How can I get my https file fetch working?

**KevinADC** · Feb 4 '09, 11:18 PM

Looks like it should work. Don't know what the problem is.

**numberwhun** · Feb 5 '09, 01:42 AM

I agree with Kevin. Right off the bat, it looks like it might work, but I haven't gone through it thoroughly. What I can say is that you want to look at the book "Spidering Hacks". Specifically, this part here:

Spidering Hacks

http://books.google.com/books?id=4M2wlXE0oCsC&printsec=frontcover&dq=spidering+hacks&ei=KkOKScmpKqTmyASQlPXiAg#PPA60,M1

The Internet, with its profusion of information, has made us hungry for ever more, ever better data. Out of necessity, many of us have become pretty adept with search engine queries, but there are times when even the most powerful search engines aren't enough. If you've ever wanted your data in a different form than it's presented, or wanted to collect data from several sites and see it side-by-side without the constraints of a browser, then Spidering Hacks is for you. Spidering Hacks takes you to the next level in Internet data retrieval--beyond search engines--by showing you how to create spiders and bots to retrieve information from your favorite sites and data sources. You'll no longer feel constrained by the way host sites think you want to see their data presented--you'll learn how to scrape and repurpose raw data so you can view in a way that's meaningful to you. Written for developers, researchers, technical assistants, librarians, and power users, Spidering Hacks provides expert tips on spidering and scraping methodologies. You'll begin with a crash course in spidering concepts, tools (Perl, LWP, out-of-the-box utilities), and ethics (how to know when you've gone too far: what's acceptable and unacceptable). Next, you'll collect media files and data from databases. Then you'll learn how to interpret and understand the data, repurpose it for use in other applications, and even build authorized interfaces to integrate the data into your own content. By the time you finish Spidering Hacks, you'll be able to:Aggregate and associate data from disparate locations, then store and manipulate the data as you like Gain a competitive edge in business by knowing when competitors' products are on sale, and comparing sales ranks and product placement on e-commerce sites Integrate third-party data into your own applications or web sites Make your own site easier to scrape and more usable to others Keep up-to-date with your favorite comics strips, news stories, stock tips, and more without visiting the site every day Like the other books in O'Reilly's popular Hacks series, Spidering Hacks brings you 100 industrial-strength tips and tools from the experts to help you master this technology. If you're interested in data retrieval of any type, this book provides a wealth of data for finding a wealth of data.
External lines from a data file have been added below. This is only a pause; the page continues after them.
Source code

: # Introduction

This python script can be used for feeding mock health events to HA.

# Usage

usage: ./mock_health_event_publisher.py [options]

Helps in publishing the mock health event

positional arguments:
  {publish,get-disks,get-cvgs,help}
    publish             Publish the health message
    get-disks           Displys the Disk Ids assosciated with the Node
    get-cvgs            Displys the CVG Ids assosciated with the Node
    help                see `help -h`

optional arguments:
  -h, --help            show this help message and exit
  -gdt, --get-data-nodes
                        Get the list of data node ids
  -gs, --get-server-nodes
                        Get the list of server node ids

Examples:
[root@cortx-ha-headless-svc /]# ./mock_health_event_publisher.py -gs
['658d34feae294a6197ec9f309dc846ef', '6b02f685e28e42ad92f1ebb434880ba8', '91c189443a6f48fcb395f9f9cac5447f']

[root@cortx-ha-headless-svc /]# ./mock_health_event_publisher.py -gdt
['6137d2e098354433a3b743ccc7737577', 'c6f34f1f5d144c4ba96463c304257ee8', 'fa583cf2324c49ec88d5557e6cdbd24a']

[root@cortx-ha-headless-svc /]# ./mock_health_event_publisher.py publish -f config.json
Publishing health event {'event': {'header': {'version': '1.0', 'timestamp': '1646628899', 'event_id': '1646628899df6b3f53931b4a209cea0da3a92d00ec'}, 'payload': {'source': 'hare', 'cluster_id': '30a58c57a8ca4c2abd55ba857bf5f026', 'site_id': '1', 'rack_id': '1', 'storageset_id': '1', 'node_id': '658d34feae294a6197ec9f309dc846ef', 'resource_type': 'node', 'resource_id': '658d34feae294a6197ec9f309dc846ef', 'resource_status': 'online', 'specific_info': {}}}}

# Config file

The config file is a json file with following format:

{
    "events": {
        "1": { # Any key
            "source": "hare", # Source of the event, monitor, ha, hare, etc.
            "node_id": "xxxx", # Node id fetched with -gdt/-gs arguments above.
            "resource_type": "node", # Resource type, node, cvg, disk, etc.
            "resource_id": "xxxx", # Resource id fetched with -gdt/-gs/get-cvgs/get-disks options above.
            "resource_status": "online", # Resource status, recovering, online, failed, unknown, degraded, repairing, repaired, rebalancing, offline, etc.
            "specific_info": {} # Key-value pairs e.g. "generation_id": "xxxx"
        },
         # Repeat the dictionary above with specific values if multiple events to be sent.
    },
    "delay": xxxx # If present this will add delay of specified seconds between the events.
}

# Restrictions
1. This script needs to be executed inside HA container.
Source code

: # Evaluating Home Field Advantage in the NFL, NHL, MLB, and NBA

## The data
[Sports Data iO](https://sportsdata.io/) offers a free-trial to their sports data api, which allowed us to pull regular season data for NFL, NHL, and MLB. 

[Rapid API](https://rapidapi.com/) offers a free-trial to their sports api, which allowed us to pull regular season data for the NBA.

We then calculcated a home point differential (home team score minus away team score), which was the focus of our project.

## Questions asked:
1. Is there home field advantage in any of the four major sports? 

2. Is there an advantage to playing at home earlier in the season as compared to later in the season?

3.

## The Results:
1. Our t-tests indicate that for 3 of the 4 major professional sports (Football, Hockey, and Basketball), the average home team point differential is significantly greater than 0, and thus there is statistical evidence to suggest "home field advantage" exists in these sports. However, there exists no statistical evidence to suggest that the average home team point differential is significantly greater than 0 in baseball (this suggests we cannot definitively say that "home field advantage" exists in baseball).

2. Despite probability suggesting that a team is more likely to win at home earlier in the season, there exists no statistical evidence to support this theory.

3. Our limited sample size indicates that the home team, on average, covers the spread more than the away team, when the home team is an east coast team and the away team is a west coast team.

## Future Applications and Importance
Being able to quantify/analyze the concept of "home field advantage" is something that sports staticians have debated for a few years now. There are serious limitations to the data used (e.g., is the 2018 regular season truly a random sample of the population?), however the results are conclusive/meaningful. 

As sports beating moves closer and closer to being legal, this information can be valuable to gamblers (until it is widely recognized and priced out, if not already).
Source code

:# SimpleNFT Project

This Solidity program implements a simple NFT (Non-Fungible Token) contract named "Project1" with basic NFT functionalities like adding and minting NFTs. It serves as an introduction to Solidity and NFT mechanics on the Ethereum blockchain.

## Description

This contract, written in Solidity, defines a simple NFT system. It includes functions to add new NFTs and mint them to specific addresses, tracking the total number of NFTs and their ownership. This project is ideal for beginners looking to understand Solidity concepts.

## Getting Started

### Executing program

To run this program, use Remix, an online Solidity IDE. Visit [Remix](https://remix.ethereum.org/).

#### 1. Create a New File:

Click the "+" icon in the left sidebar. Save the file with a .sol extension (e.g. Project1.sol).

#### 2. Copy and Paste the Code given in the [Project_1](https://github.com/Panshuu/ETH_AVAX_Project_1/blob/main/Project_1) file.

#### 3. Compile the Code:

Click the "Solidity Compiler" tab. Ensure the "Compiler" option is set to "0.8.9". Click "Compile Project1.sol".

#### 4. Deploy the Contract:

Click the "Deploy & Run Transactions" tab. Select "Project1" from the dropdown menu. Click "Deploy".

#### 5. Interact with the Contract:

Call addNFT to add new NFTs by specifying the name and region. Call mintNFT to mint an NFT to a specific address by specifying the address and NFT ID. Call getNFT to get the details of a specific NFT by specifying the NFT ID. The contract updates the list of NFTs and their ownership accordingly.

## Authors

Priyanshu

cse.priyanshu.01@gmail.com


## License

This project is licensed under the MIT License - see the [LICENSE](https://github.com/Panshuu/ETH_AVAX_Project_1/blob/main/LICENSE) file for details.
That will help you with a fetch using the Mechanize module.

Regards,

Jeff

**MimiMi** · Feb 5 '09, 10:09 AM

Hi! Thank you so much guys, for giving me feedback quickly!
I now know though, that the problem is related to credentials...
When, in the script, I change
$mech->get( $url, ':content_file' => 'C:\Tmp\myFile. zip' );
to
$mech->get( $url, ':content_file' => 'C:\Tmp\myFile. html' );
I can see that the downloaded file is indeed a webpage; and that is, a login page..

I don't really know how to solve this though. I will have to investigate further.
There is some autologin asp session involved when fetching files from where I want to fetch them. Probably the browser handles a lot of that "behind the scenes", and I don't really know exactly what's going on, which, of course I must, in order to get my script to work.. These enterprise networks.. *sigh* :)...
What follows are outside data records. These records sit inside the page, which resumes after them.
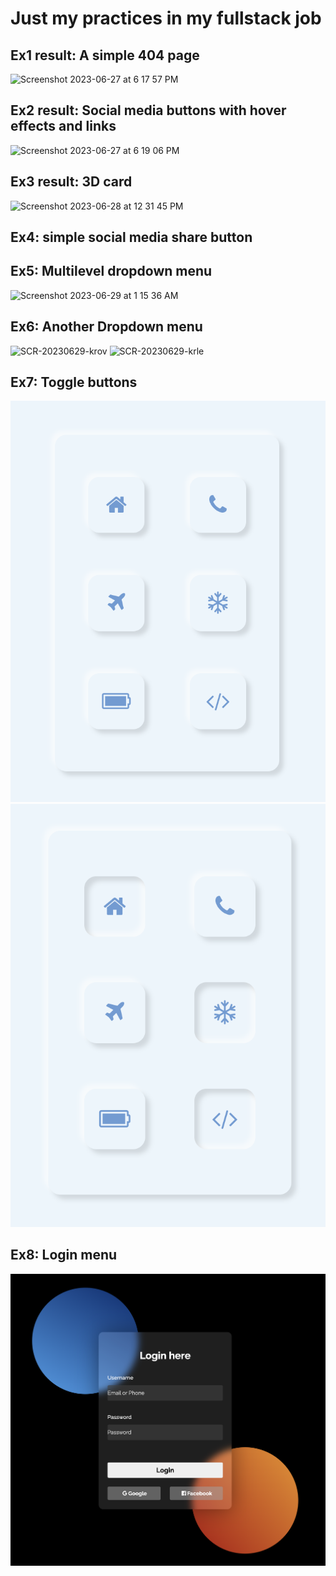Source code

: # Just my practices in my fullstack job 

## Ex1 result: A simple 404 page

<img width="400" alt="Screenshot 2023-06-27 at 6 17 57 PM" src="https://github.com/tunashawn/htmlcssjspractice/assets/73065657/2e927005-5626-4305-945f-d2f407efe90b">

## Ex2 result: Social media buttons with hover effects and links

<img width="400" alt="Screenshot 2023-06-27 at 6 19 06 PM" src="https://github.com/tunashawn/htmlcssjspractice/assets/73065657/cf7dff06-86d0-4112-828c-3e5838065ef9">

## Ex3 result: 3D card

<img width="400" alt="Screenshot 2023-06-28 at 12 31 45 PM" src="https://github.com/tunashawn/htmlcssjspractice/assets/73065657/c4e78233-eaaa-4436-9885-423d8f9c4489">

## Ex4: simple social media share button

## Ex5: Multilevel dropdown menu

<img width="585" alt="Screenshot 2023-06-29 at 1 15 36 AM" src="https://github.com/tunashawn/htmlcssjspractice/assets/73065657/40f1284e-7f75-4287-936b-8b8de9b95b3f">


## Ex6: Another Dropdown menu

<img width="200" alt="SCR-20230629-krov" src="https://github.com/tunashawn/htmlcssjspractice/assets/73065657/8d04e220-e2d6-48df-b7a4-2d674e972915">
<img width="200" alt="SCR-20230629-krle" src="https://github.com/tunashawn/htmlcssjspractice/assets/73065657/a8649fe8-2a89-4f6d-a490-d5244ca46cad">

## Ex7: Toggle buttons

![Alt text](image-1.png)
![Alt text](image-2.png)

## Ex8: Login menu

![Alt text](image.png)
**numberwhun** · Feb 5 '09, 12:18 PM

Originally posted by MimiMi

Hi! Thank you so much guys, for giving me feedback quickly!
I now know though, that the problem is related to credentials...
When, in the script, I change
$mech->get( $url, ':content_file' => 'C:\Tmp\myFile. zip' );
to
$mech->get( $url, ':content_file' => 'C:\Tmp\myFile. html' );
I can see that the downloaded file is indeed a webpage; and that is, a login page..

I don't really know how to solve this though. I will have to investigate further.
There is some autologin asp session involved when fetching files from where I want to fetch them. Probably the browser handles a lot of that "behind the scenes", and I don't really know exactly what's going on, which, of course I must, in order to get my script to work.. These enterprise networks.. *sigh* :)...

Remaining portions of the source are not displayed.